Le soir de la défaite, après sept années avortées
de comédie politicienne, Parizeau s'est payé un dernier moment
de liberté.
Un homme déçu
C'est aussi pour le peuple québécois et son droit à
la vérité qu'il a parlé clairement, ce soir-là.
Et ce qu'il a dit est exactement le contraire de l'exclusion et du racisme
dont l'accusent, en se voilant la face et en déchirant leur robe,
les néo-Québécois alimentés par tous les congrès
juif, italien et grec confondus, faisant chorus avec la quasi-totalité
des journalistes et de l'intelligentsia du Québec et du Canada en
mal d'un bouc-émissaire. À la vérité, la déclaration
de Parizeau sur le vote ethnique qui a fait manquer le pays révèle
chez-lui une déception profonde. Il s'est senti trompé dans
son attente de voir les Québécois nouveaux emboîter
le pas à la majorité des vieux Québécois, accepter
la greffe sur la souche. Une déception d'autant plus profonde qu'il
a cru qu'il était, dans un certain sens, plus facile de dire oui
pour un Québécois de fraiche date que pour un Québécois
de pur lainage.
Il connaissait les déchirements vécus par des centaines de
milliers de Québécois francophones pour s'arracher un oui
de dernière minute, eux dont toute l'histoire est scandée
par le Canada, qui étaient les seuls, jusqu'au milieu du siècle
dernier, à porter le nom de Canadiens, qui se souviennent des frissons
dans le dos de leur enfance au son du Ô Canada. Il s'imaginait que
les nouveaux Québécois, qui avaient eu le courage de se rendre
indépendants de leur pays d'origine, qui n'avaient avec le Canada
que des rapports récents, propagandistes et superficiels, auraient
ouvert les yeux, le coeur et l'esprit sur le Québec, sur ses valeurs,
sa culture et son inextinguible soif d'indépendance.

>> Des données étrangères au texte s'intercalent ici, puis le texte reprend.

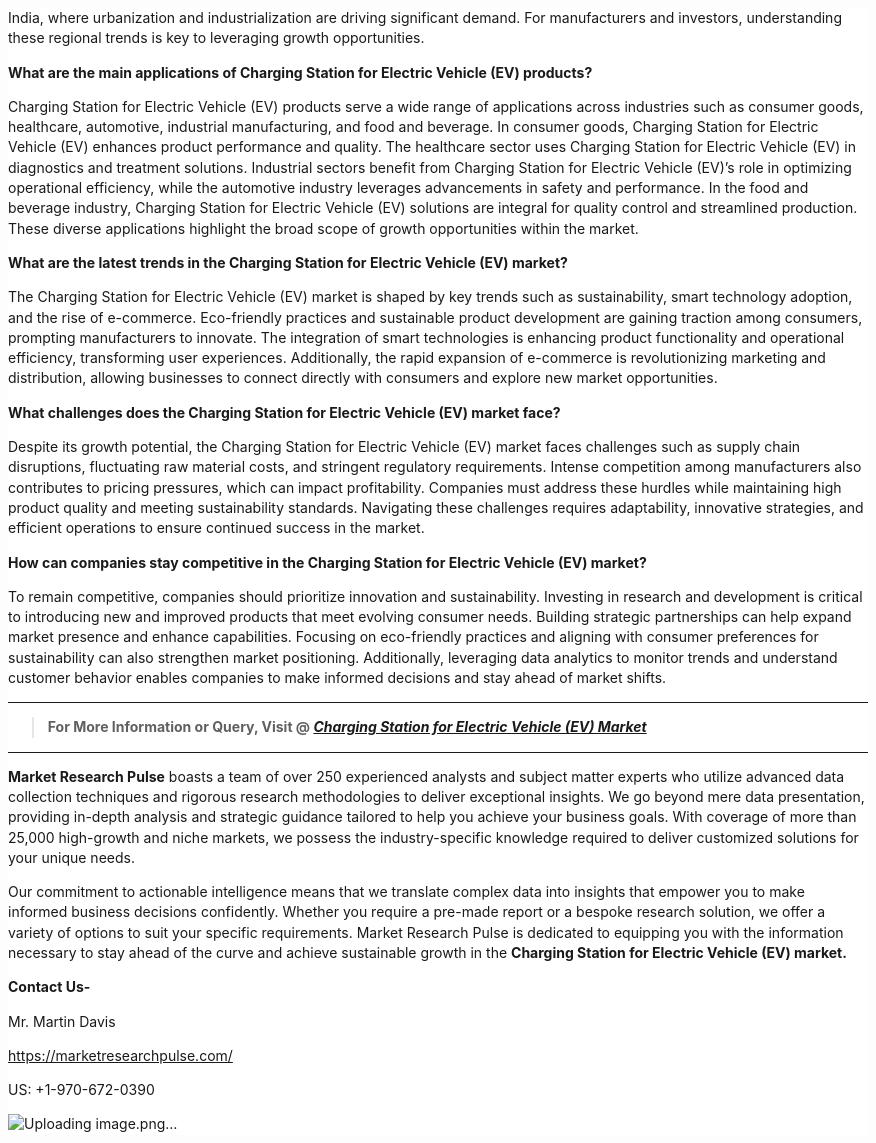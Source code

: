 India, where urbanization and industrialization are driving significant demand. For manufacturers and investors, understanding these regional trends is key to leveraging growth opportunities.</p><p><strong>What are the main applications of Charging Station for Electric Vehicle (EV) products?</strong></p><p>Charging Station for Electric Vehicle (EV) products serve a wide range of applications across industries such as consumer goods, healthcare, automotive, industrial manufacturing, and food and beverage. In consumer goods, Charging Station for Electric Vehicle (EV) enhances product performance and quality. The healthcare sector uses Charging Station for Electric Vehicle (EV) in diagnostics and treatment solutions. Industrial sectors benefit from Charging Station for Electric Vehicle (EV)&rsquo;s role in optimizing operational efficiency, while the automotive industry leverages advancements in safety and performance. In the food and beverage industry, Charging Station for Electric Vehicle (EV) solutions are integral for quality control and streamlined production. These diverse applications highlight the broad scope of growth opportunities within the market.</p><p><strong>What are the latest trends in the Charging Station for Electric Vehicle (EV) market?</strong></p><p>The Charging Station for Electric Vehicle (EV) market is shaped by key trends such as sustainability, smart technology adoption, and the rise of e-commerce. Eco-friendly practices and sustainable product development are gaining traction among consumers, prompting manufacturers to innovate. The integration of smart technologies is enhancing product functionality and operational efficiency, transforming user experiences. Additionally, the rapid expansion of e-commerce is revolutionizing marketing and distribution, allowing businesses to connect directly with consumers and explore new market opportunities.</p><p><strong>What challenges does the Charging Station for Electric Vehicle (EV) market face?</strong></p><p>Despite its growth potential, the Charging Station for Electric Vehicle (EV) market faces challenges such as supply chain disruptions, fluctuating raw material costs, and stringent regulatory requirements. Intense competition among manufacturers also contributes to pricing pressures, which can impact profitability. Companies must address these hurdles while maintaining high product quality and meeting sustainability standards. Navigating these challenges requires adaptability, innovative strategies, and efficient operations to ensure continued success in the market.</p><p><strong>How can companies stay competitive in the Charging Station for Electric Vehicle (EV) market?</strong></p><p>To remain competitive, companies should prioritize innovation and sustainability. Investing in research and development is critical to introducing new and improved products that meet evolving consumer needs. Building strategic partnerships can help expand market presence and enhance capabilities. Focusing on eco-friendly practices and aligning with consumer preferences for sustainability can also strengthen market positioning. Additionally, leveraging data analytics to monitor trends and understand customer behavior enables companies to make informed decisions and stay ahead of market shifts.</p><hr /><blockquote><p><strong>For More Information or Query, Visit @&nbsp;<em><a href="https://marketresearchpulse.com/report/117259/charging-station-for-electric-vehicle-ev-market?utm_source=Linkedin&utm_medium=027">Charging Station for Electric Vehicle (EV) Market</a></em></strong></p></blockquote><hr /><p><strong>Market Research Pulse</strong> boasts a team of over 250 experienced analysts and subject matter experts who utilize advanced data collection techniques and rigorous research methodologies to deliver exceptional insights. We go beyond mere data presentation, providing in-depth analysis and strategic guidance tailored to help you achieve your business goals. With coverage of more than 25,000 high-growth and niche markets, we possess the industry-specific knowledge required to deliver customized solutions for your unique needs.</p><p>Our commitment to actionable intelligence means that we translate complex data into insights that empower you to make informed business decisions confidently. Whether you require a pre-made report or a bespoke research solution, we offer a variety of options to suit your specific requirements. Market Research Pulse is dedicated to equipping you with the information necessary to stay ahead of the curve and achieve sustainable growth in the <strong>Charging Station for Electric Vehicle (EV) market.</strong></p><p><strong>Contact Us-</strong></p><p>Mr. Martin Davis</p><p>https://marketresearchpulse.com/</p><p>US: +1-970-672-0390</p>
![Uploading image.png…]()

Quant aux Anglophones, Parizeau n'en parle pas. Sinon en les renvoyant à
l'argent, qui n'a pas d'odeur et qui surplombe souverainement tout donné
culturel, quel qu'il soit et d'où qu'il vienne.
Jacques Parizeau s'en est allé. Ce n'est pas un politicien qui quitte
la scène. C'est un homme d'État que nous venons de perdre.